Viaggio in terra birmana

Il Myanmar è la magia delle antiche atmosfere orientali col più elevato livello di misticismo; è un paese non facile per il grande contrasto, lontano nel tempo e nello spazio. Del Myanmar si sente parlare di rado, benché la situazione attuale sia caratterizzata da una guerra civile in corso da quattro anni, iniziata con il colpo di stato militare del 2021, e dal recente e devastante terremoto del 28 marzo di quest’anno. Le conseguenze sono state milioni di sfollati interni, distruzione di città e infrastrutture, una grave crisi umanitaria con carenza di cibo, acqua e riparo.
Si registrano anche continue violazioni dei diritti umani, come arresti arbitrari e detenzioni di oppositori/trici e giornaliste/i, di certo è una crisi nella crisi.
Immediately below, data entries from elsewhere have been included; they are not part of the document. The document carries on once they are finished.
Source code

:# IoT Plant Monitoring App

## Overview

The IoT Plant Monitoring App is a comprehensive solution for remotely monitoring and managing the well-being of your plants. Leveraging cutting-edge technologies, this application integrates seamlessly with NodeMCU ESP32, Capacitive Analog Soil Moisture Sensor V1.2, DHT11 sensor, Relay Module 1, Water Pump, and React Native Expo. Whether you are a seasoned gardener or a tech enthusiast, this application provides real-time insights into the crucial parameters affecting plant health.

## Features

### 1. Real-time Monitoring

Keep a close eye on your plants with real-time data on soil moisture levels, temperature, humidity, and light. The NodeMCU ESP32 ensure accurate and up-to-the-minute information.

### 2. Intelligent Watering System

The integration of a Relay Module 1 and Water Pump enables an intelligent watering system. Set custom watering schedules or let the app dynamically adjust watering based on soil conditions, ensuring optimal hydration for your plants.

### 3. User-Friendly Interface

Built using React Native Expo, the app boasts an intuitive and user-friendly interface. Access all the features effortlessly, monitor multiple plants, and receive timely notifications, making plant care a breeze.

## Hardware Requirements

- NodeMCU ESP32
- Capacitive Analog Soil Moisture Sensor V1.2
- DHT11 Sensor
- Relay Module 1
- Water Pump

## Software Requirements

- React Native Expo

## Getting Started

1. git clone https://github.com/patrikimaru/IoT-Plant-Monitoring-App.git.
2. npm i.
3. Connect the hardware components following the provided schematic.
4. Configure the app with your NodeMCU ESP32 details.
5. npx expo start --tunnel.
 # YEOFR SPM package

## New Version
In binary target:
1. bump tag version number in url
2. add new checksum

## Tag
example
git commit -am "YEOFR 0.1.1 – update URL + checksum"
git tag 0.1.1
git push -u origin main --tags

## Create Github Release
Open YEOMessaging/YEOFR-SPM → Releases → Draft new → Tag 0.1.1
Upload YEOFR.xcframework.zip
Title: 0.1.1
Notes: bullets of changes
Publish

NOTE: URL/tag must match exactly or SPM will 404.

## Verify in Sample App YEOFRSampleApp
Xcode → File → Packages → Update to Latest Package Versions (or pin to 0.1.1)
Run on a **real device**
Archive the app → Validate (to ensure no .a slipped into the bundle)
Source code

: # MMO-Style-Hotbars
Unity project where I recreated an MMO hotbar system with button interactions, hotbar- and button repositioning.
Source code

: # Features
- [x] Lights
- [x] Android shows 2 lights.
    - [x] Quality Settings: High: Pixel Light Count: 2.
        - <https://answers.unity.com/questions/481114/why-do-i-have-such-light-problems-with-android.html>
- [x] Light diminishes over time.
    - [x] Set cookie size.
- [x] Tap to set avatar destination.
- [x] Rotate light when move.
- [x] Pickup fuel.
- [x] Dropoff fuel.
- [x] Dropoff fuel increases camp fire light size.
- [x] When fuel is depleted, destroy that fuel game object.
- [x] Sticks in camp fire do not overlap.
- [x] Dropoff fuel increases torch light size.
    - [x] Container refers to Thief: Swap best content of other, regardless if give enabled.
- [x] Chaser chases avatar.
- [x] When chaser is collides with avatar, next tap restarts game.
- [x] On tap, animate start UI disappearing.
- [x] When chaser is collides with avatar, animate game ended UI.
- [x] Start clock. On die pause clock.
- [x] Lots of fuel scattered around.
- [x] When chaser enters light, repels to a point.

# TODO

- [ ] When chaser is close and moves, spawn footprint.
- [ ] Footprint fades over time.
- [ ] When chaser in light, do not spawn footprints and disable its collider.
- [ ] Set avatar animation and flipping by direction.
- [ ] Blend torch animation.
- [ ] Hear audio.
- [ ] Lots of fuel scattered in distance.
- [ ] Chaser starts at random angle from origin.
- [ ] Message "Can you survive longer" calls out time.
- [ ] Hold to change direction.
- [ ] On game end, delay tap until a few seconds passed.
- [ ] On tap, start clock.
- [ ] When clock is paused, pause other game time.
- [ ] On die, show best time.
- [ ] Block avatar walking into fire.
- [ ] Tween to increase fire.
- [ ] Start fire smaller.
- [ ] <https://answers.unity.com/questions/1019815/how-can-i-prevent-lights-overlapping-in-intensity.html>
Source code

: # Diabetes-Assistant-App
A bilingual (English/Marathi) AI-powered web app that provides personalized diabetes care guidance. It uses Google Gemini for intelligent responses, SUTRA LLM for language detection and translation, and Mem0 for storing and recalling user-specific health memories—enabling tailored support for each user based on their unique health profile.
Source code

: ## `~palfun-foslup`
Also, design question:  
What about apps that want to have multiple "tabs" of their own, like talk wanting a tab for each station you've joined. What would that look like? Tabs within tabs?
I monaci chiedevano il rispetto dei diritti umani e la libertà, di culto in particolare, che il regime totalitario impediva, ma la giunta militare aveva risposto con la violenza, uccidendo e imprigionando moltissime persone.
Il governo militare aveva cambiato il nome del paese da Birmania a Myanmar nel 1989, per togliere ogni riferimento al colonialismo britannico, e aveva imprigionato la leader democratica Aung San Suu Kyi, icona della non violenza, vincitrice delle elezioni e premio Nobel per la pace 1991. Tuttora la leader è imprigionata dalla giunta militare che detiene il potere con continue restrizioni sulla popolazione.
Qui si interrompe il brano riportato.